Questions about diablo correlation plot

I am trying to see the correlation between bacterial abundance, fungal abundance, and host gene expression and the results don’t make sense to me. When I ran sPLS originally, I obtained also contrasting results but in general it looked like there were many more genes strongly correlated with fungi than with gene and bacteria.

When I ran diablo on all three datasets, the correlations are worse for gene and bacteria, but the PCA plots look much better for gene and bacteria. Figure attached below for component 2 which was the best one.

However when I ran diablo on just pairwise datasets (so gene and bacteria or gene and fungi), the results suggest a stronger correlation between gene and bacteria than gene and fungi. How do I interpret these results and what would be more reliable - running all 3 datasets together or focusing on pairwise?

Diablo_Bacteria_comp2
Diablo_Fungi_comp1

1 Like

PCA plots look much better for gene and bacteria

Don’t forget that PCA builds components which maximise the captured variance while DIABLO looks to maximise the covariance. These methods are not equivalent.

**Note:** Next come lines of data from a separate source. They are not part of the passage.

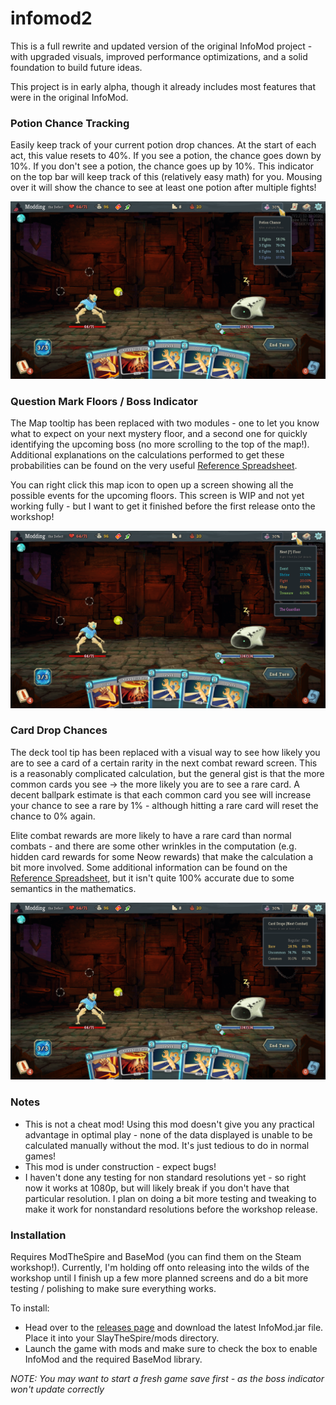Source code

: # infomod2
This is a full rewrite and updated version of the original InfoMod project - with upgraded visuals, improved performance optimizations, and a solid foundation to build future ideas.

This project is in early alpha, though it already includes most features that were in the original InfoMod.

### Potion Chance Tracking

Easily keep track of your current potion drop chances. At the start of each act, this value resets to 40%. If you see a potion, the chance goes down by 10%. If you don't see a potion, the chance goes up by 10%. This indicator on the top bar will keep track of this (relatively easy math) for you. Mousing over it will show the chance to see at least one potion after multiple fights!

![Potion tracking](github/potion.png)

### Question Mark Floors / Boss Indicator

The Map tooltip has been replaced with two modules - one to let you know what to expect on your next mystery floor, and a second one for quickly identifying the upcoming boss (no more scrolling to the top of the map!). Additional explanations on the calculations performed to get these probabilities can be found on the very useful [Reference Spreadsheet](https://docs.google.com/spreadsheets/d/1ZsxNXebbELpcCi8N7FVOTNGdX_K9-BRC_LMgx4TORo4).

You can right click this map icon to open up a screen showing all the possible events for the upcoming floors. This screen is WIP and not yet working fully - but I want to get it finished before the first release onto the workshop!

![Event tracking](github/event.png)

### Card Drop Chances

The deck tool tip has been replaced with a visual way to see how likely you are to see a card of a certain rarity in the next combat reward screen. This is a reasonably complicated calculation, but the general gist is that the more common cards you see -> the more likely you are to see a rare card. A decent ballpark estimate is that each common card you see will increase your chance to see a rare by 1% - although hitting a rare card will reset the chance to 0% again. 

Elite combat rewards are more likely to have a rare card than normal combats - and there are some other wrinkles in the computation (e.g. hidden card rewards for some Neow rewards) that make the calculation a bit more involved. Some additional information can be found on the [Reference Spreadsheet](https://docs.google.com/spreadsheets/d/1ZsxNXebbELpcCi8N7FVOTNGdX_K9-BRC_LMgx4TORo4), but it isn't quite 100% accurate due to some semantics in the mathematics.

![Card drop tracking](github/cards.png)


### Notes

* This is not a cheat mod! Using this mod doesn't give you any practical advantage in optimal play - none of the data displayed is unable to be calculated manually without the mod. It's just tedious to do in normal games!
* This mod is under construction - expect bugs!
* I haven't done any testing for non standard resolutions yet - so right now it works at 1080p, but will likely break if you don't have that particular resolution. I plan on doing a bit more testing and tweaking to make it work for nonstandard resolutions before the workshop release.

### Installation

Requires ModTheSpire and BaseMod (you can find them on the Steam workshop!). Currently, I'm holding off onto releasing into the wilds of the workshop until I finish up a few more planned screens and do a bit more testing / polishing to make sure everything works.

To install:

* Head over to the [releases page](https://github.com/casey-c/infomod2/releases) and download the latest InfoMod.jar file. Place it into your SlayTheSpire/mods directory. 
* Launch the game with mods and make sure to check the box to enable InfoMod and the required BaseMod library.
  
*NOTE: You may want to start a fresh game save first - as the boss indicator won't update correctly*
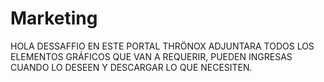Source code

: # Marketing
HOLA DESSAFFIO EN ESTE PORTAL THRÖNOX ADJUNTARA TODOS LOS ELEMENTOS GRÁFICOS QUE VAN A REQUERIR, PUEDEN INGRESAS CUANDO LO DESEEN Y DESCARGAR LO QUE NECESITEN.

when I ran diablo on just pairwise datasets (so gene and bacteria or gene and fungi), the results suggest a stronger correlation between gene and bacteria than gene and fungi

Comparing the values seen in the figures:

  • With 3-block DIABLO:
    • gene-bacteria = 0.89
    • gene-fungi = 0.83
  • With 2-block DIABLO:
    • gene-bacteria = 0.84
    • gene-fungi = 0.71

These seem fairly consistent with each other. We can expect a decrease when using the 2-blocks as the model doesn’t have access to the information provided by the components generated between the bacteria and the fungi data frames.

what would be more reliable - running all 3 datasets together or focusing on pairwise?

Using both pairwise analysis and multiblock analysis will provide the most holistic insight into the structure and relationships in your data. Hence, the answer is both. I would say that the final model should be using all three - but I can’t say that for certain as I don’t have context or the data itself.

1 Like

Thank you so much for your input. This helps me understand the data a bit better.